2004-01-05  Daniel Berlin  <dberlin@dberlin.org>

	* ggc-zone.c: Remove everything in #ifdef USING_MALLOC_PAGE_GROUPS
	(USING_MMAP): We don't support non-mmap.
	(struct alloc_chunk): Steal 1 bit from typecode, use it to mark
	large objects.
	(struct page_entry): Remove bytes_free.
	(struct page_table_chain): Remove.
	(struct globals): Remove page_table member.
	(loookup_page_table_entry): Function deleted.
	(set_page_table_entry): Ditto.
	(ggc_allocated_p): No longer need page table lookups.
	(ggc_marked_p): Ditto.
	(alloc_small_page): Don't care about bytes_free anymore.

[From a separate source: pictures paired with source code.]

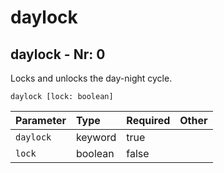 # daylock

## daylock - Nr: 0

Locks and unlocks the day-night cycle.

```mcfunction
daylock [lock: boolean]
```

|Parameter|Type|Required|Other|
|:---|:---|:---|:---|
|`daylock`|keyword|true||
|`lock`|boolean|false||

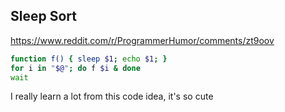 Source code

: ## Sleep Sort
https://www.reddit.com/r/ProgrammerHumor/comments/zt9oov
```bash
function f() { sleep $1; echo $1; }
for i in "$@"; do f $i & done
wait
```

I really learn a lot from this code idea, it's so cute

	(alloc_large_page): Round up size.
	(ggc_alloc_zone_1): Mark large objects as such, and calculate
	their size the new way.
	Remove page table lookups and setting.
	(ggc_get_size): Calculate large object size the new way.
	(sweep_pages): Redo to account for fact that we no longer have
	bytes_free.
	(ggc_collect): No longer need to reincrement bytes_free.
	(ggc_pch_alloc_object): Handle new large objects properly.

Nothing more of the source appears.